问题
The data below have an IndID
field as well as three columns containing numbers, including NA in some instances, with a varying number of rows for each IndID
.
library(dplyr)
n = 10
set.seed(123)
dat <- data.frame(IndID = sample(c("AAA", "BBB", "CCC", "DDD"), n, replace = T),
Num1 = c(2,4,2,4,4,1,3,4,3,2),
Num2 = sample(c(1,2,5,8,7,8,NA), n, replace = T),
Num3 = sample(c(NA, NA,NA,8,7,9,NA), n, replace = T)) %>%
arrange(IndID)
head(dat)
IndID Num1 Num2 Num3
1 AAA 1 NA 7
2 BBB 2 NA NA
3 BBB 2 7 7
4 BBB 2 NA NA
5 CCC 3 2 8
6 CCC 3 5 NA
For each IndID
, I would like to make a new column Max
that contains the maximum value for Num1
:Num3
. In most instances this involves finding the max value across multiple rows and columns. Within dplyr
I am missing the final step (below) and would appreciate any suggestions.
dat %>%
group_by(IndID) %>%
mutate(Max = "???")
回答1:
An option is pmax
to get the rowwise maxs
dat %>%
mutate(Max = pmax(Num1, Num2, Num3, na.rm = TRUE))
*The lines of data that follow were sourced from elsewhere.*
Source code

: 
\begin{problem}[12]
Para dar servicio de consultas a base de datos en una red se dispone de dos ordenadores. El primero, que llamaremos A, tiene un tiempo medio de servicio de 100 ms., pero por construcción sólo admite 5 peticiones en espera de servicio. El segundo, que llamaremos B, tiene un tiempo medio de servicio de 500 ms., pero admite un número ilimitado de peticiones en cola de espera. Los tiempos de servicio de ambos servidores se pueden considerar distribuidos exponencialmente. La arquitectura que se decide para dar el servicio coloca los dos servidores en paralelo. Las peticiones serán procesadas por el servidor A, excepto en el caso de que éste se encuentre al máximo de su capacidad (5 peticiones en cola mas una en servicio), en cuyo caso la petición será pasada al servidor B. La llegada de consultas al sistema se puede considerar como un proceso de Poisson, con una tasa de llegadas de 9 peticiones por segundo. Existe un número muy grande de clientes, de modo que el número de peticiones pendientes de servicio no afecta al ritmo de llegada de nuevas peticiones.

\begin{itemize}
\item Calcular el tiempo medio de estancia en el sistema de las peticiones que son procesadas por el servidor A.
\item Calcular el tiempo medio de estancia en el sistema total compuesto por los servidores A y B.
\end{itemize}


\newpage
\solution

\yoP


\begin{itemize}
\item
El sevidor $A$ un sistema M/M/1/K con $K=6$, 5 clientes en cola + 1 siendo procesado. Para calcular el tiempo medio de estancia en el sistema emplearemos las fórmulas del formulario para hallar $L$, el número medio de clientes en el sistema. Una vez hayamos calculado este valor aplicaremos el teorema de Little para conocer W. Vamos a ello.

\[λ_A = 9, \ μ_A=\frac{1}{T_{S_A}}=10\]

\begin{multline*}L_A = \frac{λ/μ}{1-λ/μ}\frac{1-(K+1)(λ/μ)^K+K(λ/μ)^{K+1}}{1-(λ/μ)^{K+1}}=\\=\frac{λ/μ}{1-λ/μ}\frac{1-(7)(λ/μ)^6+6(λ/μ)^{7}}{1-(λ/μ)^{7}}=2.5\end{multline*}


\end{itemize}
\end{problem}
If there are many columns, we can get the column names, convert it to symbol and then evaluate (!!!
)
dat %>%
mutate(Max = pmax(!!! rlang::syms(names(.)[-1]), na.rm = TRUE))
# A tibble: 10 x 5
# Groups: IndID [4]
# IndID Num1 Num2 Num3 Max
# <fct> <dbl> <dbl> <dbl> <dbl>
# 1 AAA 1 NA 7 7
# 2 BBB 2 NA NA 2
# 3 BBB 2 7 7 7
# 4 BBB 2 NA NA 2
# 5 CCC 3 2 8 8
# 6 CCC 3 5 NA 5
# 7 DDD 4 8 7 8
# 8 DDD 4 7 NA 7
# 9 DDD 4 1 7 7
#10 DDD 4 1 7 7
If this is to get the max of all 'Num' column grouped by 'IndID', there are multiple ways.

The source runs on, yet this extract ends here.